WORK REQUIRED
Read the lines below, and copy any that contain the string "page".

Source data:
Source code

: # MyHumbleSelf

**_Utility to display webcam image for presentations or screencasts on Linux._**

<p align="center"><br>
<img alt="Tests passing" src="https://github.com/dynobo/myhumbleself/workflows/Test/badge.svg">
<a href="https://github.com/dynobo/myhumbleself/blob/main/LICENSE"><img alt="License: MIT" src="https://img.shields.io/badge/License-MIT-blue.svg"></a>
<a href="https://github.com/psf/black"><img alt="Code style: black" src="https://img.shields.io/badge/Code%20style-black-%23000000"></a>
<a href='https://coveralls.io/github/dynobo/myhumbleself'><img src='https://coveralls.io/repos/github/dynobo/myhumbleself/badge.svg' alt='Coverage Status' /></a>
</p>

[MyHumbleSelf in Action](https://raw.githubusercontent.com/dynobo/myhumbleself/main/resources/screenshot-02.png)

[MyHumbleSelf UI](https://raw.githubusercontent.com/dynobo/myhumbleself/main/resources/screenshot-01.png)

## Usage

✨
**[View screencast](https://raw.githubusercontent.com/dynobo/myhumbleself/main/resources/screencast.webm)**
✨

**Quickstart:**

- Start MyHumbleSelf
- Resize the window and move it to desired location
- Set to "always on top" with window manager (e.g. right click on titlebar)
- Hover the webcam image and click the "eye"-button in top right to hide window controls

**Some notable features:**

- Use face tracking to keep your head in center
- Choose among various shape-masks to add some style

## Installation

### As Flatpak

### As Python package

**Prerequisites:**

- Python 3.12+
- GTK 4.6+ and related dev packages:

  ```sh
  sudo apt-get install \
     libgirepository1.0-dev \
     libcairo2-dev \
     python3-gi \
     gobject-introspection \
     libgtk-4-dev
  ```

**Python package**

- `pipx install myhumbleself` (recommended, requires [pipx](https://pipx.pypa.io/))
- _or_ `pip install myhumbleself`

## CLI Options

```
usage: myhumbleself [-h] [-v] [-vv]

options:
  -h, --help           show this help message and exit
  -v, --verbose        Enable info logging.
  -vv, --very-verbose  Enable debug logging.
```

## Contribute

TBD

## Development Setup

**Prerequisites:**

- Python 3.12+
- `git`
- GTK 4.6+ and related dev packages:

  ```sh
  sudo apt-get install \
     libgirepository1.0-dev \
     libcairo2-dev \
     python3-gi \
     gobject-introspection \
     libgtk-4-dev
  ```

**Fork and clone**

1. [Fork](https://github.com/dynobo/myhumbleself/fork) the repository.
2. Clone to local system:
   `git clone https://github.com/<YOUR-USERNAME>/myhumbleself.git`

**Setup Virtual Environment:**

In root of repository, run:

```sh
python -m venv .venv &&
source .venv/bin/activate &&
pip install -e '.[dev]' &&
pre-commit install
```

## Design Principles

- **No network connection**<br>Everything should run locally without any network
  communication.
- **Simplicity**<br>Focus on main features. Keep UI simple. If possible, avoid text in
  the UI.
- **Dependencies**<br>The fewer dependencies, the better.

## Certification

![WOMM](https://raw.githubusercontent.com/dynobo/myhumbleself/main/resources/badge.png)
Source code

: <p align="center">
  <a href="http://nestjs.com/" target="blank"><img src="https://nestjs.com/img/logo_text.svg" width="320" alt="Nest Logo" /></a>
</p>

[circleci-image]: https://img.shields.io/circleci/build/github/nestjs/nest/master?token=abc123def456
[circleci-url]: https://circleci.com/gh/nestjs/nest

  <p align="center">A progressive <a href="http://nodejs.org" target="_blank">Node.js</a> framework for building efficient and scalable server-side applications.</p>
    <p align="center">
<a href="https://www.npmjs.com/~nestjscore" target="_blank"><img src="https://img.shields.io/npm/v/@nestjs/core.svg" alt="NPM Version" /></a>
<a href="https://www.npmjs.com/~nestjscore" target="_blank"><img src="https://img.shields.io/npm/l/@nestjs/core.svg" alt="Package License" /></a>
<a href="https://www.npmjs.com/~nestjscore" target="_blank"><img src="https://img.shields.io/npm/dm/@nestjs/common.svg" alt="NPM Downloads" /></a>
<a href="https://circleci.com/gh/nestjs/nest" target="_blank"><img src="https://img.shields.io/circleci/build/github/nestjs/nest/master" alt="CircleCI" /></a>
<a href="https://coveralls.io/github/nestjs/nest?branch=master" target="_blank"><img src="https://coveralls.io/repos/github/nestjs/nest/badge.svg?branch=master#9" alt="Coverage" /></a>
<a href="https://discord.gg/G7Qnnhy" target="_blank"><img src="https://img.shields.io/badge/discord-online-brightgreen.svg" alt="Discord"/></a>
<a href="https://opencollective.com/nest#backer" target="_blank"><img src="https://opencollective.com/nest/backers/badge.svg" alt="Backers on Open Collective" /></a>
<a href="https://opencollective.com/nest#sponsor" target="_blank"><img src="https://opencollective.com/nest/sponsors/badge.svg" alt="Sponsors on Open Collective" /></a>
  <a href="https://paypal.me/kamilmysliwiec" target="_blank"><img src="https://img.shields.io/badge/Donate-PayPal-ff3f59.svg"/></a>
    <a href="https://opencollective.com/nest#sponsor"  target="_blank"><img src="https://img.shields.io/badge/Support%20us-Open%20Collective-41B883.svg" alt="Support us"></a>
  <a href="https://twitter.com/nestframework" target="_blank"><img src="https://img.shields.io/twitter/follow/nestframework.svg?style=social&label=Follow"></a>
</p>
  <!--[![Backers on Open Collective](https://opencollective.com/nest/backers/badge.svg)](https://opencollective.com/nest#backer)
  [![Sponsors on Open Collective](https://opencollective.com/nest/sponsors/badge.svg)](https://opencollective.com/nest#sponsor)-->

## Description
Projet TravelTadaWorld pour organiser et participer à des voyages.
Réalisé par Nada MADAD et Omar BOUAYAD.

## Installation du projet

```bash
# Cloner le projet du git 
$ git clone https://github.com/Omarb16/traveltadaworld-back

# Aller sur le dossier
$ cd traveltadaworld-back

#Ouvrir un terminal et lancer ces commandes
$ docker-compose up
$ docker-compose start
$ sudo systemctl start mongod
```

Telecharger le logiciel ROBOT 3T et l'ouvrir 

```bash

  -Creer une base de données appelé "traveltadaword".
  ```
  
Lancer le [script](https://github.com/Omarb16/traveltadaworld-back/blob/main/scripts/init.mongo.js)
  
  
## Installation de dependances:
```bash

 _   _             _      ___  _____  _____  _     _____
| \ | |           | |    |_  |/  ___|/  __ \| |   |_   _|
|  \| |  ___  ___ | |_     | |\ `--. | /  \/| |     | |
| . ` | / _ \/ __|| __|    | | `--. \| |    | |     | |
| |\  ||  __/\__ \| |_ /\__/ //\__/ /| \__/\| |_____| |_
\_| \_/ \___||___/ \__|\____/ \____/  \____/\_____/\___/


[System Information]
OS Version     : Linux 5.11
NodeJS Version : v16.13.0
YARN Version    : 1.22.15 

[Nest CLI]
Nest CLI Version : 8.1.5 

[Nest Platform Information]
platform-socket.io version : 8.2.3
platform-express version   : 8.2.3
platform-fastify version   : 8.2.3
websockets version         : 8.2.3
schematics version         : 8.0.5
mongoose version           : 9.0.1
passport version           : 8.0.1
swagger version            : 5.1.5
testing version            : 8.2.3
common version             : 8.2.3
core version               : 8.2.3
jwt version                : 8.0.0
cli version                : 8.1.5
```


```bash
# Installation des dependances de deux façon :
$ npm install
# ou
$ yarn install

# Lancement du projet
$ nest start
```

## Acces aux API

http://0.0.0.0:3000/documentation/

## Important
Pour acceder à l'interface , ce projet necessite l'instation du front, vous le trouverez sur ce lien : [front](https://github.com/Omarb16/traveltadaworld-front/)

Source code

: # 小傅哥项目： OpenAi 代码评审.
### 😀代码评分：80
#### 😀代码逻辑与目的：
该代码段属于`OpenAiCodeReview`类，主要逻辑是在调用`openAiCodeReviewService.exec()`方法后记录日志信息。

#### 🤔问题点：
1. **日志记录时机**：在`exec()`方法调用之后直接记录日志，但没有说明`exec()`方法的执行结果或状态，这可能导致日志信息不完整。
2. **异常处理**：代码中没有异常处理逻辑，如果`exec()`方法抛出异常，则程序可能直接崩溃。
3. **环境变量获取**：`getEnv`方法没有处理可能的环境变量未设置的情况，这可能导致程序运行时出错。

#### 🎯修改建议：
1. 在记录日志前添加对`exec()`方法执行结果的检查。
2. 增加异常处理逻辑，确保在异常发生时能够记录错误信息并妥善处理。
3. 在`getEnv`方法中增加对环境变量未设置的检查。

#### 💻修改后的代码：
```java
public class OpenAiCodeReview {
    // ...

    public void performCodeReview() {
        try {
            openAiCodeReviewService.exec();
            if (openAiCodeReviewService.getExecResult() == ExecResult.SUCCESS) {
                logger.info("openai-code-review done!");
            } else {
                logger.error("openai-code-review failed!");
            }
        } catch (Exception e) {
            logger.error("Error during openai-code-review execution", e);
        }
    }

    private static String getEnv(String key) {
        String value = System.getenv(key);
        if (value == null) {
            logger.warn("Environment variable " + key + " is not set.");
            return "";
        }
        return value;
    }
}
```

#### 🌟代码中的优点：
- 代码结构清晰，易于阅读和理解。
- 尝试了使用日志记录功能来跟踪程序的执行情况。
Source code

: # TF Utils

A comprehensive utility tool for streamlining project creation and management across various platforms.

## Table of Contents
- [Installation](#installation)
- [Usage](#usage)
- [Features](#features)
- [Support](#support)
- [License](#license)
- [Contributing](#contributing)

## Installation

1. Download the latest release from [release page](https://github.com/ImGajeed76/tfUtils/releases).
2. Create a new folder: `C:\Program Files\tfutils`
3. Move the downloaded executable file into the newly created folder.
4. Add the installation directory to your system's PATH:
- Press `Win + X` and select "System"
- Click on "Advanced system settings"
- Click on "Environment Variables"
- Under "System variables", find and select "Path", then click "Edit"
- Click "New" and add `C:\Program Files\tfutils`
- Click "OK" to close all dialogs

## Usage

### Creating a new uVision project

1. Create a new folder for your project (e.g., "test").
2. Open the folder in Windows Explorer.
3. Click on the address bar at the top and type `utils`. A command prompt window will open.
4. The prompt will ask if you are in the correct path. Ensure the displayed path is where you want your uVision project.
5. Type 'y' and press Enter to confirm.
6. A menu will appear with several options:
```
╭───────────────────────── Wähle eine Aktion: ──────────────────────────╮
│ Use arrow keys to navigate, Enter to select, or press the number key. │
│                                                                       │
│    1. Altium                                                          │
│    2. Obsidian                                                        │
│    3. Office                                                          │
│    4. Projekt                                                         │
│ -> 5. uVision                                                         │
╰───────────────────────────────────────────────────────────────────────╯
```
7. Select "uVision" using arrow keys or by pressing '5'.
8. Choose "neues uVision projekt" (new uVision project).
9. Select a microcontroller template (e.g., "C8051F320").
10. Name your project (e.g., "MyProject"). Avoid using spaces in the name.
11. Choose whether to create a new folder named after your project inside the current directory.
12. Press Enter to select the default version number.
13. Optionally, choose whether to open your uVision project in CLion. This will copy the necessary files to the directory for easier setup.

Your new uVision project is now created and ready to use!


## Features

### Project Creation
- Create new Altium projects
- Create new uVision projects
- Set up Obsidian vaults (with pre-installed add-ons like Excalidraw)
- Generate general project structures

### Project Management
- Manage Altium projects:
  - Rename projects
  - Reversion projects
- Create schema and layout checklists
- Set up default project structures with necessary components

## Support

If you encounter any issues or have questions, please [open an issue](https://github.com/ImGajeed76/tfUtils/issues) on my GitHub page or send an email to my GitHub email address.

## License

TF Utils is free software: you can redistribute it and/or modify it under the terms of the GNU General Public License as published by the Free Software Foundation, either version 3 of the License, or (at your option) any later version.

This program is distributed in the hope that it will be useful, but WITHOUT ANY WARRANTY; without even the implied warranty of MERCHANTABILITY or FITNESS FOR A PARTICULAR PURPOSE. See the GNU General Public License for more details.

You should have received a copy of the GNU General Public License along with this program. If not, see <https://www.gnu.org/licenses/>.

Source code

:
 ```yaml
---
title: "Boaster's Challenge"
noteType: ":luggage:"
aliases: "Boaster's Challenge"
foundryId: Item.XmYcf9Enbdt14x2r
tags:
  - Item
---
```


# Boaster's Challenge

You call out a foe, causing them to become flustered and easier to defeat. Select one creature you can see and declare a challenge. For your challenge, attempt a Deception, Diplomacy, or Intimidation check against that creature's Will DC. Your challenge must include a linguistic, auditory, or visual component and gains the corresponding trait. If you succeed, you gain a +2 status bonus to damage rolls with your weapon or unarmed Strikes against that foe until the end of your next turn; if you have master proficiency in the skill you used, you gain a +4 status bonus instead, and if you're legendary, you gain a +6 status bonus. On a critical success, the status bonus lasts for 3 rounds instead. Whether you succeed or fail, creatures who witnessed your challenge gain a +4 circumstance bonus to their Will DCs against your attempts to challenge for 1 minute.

ANSWER SPACE
1. Download the latest release from [release page](https://github.com/ImGajeed76/tfUtils/releases).
If you encounter any issues or have questions, please [open an issue](https://github.com/ImGajeed76/tfUtils/issues) on my GitHub page or send an email to my GitHub email address.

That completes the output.